The migrant crisis on Europe’s doorstep has returned to the headlines. In reality, it never went away; people are fleeing war, persecution, or just seeking a better life in unprecedented numbers.
The pressure will grow unless we take urgent steps to address the drivers of this crisis. In Africa, 55,000 jobs will need to be created every day just to absorb new entrants into the workforce by 2035. If the economic aspirations of this young population cannot be met in their own countries, we will see more uncontrolled and unsustainable migration.
Britain is at the forefront of the response. We are taking immediate steps to protect our borders and tackle people smuggling. But the only way to resolve this crisis in the long term is to address the root causes. We need to create jobs across Africa and provide its growing population with a route out of poverty where they are.
The case for open markets, free trade, private investment and technology has never been stronger in development. Over the decades, this combination has driven down poverty, helped to tackle disease, and created jobs across the globe. This is how we can transform the poorest parts of the world and, ultimately, end Africa’s reliance on aid.
Earlier this year, I launched my Department’s first Economic Development Strategy, setting out how we will catalyse more investment in job-creating industries.
Meanwhile, our new London Centre for Global Disaster Protection will help to halve the cost of disasters and will reduce the poorest countries’ dependency on emergency aid. Providing expert advice, so that developing countries can better understand and access insurance that works for them, will help protect millions of people against crises and reduce our contributions over time.

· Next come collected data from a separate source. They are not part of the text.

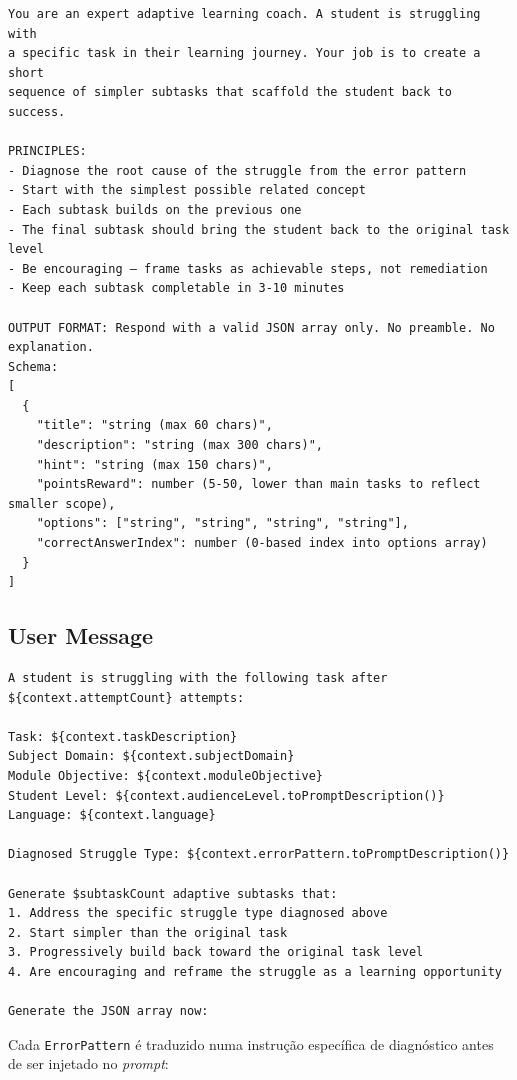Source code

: \begin{verbatim}
You are an expert adaptive learning coach. A student is struggling with
a specific task in their learning journey. Your job is to create a short
sequence of simpler subtasks that scaffold the student back to success.

PRINCIPLES:
- Diagnose the root cause of the struggle from the error pattern
- Start with the simplest possible related concept
- Each subtask builds on the previous one
- The final subtask should bring the student back to the original task level
- Be encouraging — frame tasks as achievable steps, not remediation
- Keep each subtask completable in 3-10 minutes

OUTPUT FORMAT: Respond with a valid JSON array only. No preamble. No explanation.
Schema:
[
  {
    "title": "string (max 60 chars)",
    "description": "string (max 300 chars)",
    "hint": "string (max 150 chars)",
    "pointsReward": number (5-50, lower than main tasks to reflect smaller scope),
    "options": ["string", "string", "string", "string"],
    "correctAnswerIndex": number (0-based index into options array)
  }
]
\end{verbatim}

\subsection*{User Message}

\begin{verbatim}
A student is struggling with the following task after ${context.attemptCount} attempts:

Task: ${context.taskDescription}
Subject Domain: ${context.subjectDomain}
Module Objective: ${context.moduleObjective}
Student Level: ${context.audienceLevel.toPromptDescription()}
Language: ${context.language}

Diagnosed Struggle Type: ${context.errorPattern.toPromptDescription()}

Generate $subtaskCount adaptive subtasks that:
1. Address the specific struggle type diagnosed above
2. Start simpler than the original task
3. Progressively build back toward the original task level
4. Are encouraging and reframe the struggle as a learning opportunity

Generate the JSON array now:
\end{verbatim}

Cada \texttt{ErrorPattern} é traduzido numa instrução específica de diagnóstico antes de ser injetado no \textit{prompt}:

There is much we can do that is in both our interests. British firms are well placed to be Africa’s market makers, and the City can become the finance hub of choice. So we have announced support to help Africa integrate into global financial markets, paving the way for a strong partnership with the City.
As we exit the EU and reassert ourselves as a great global trading nation, we have a unique opportunity to redefine our relationship with Africa. There are relatively few consumers in Africa for UK products. But with the right growth, it could be a much bigger market. We need to make globalisation work better for Africa by buying African products and laying the foundations for strong future trading partnerships.
That is why the Government has confirmed to the world’s poorest countries, including 34 in Africa, that when we leave the EU we will secure their existing duty-free access to UK markets. This is a clear example of this Government using a range of policies – not just aid – to support development.
There are no quick fixes to the problems Africa faces, but if we want to stop the appalling scenes we are seeing in the Mediterranean right now, we need a new long-term approach. This means using UK aid to help the world’s poorest, and ensuring what we spend and how we spend it is in Britain’s own interest.
In a world of serious threats, Britain stands tall, saving lives and building a more prosperous, stable future for all.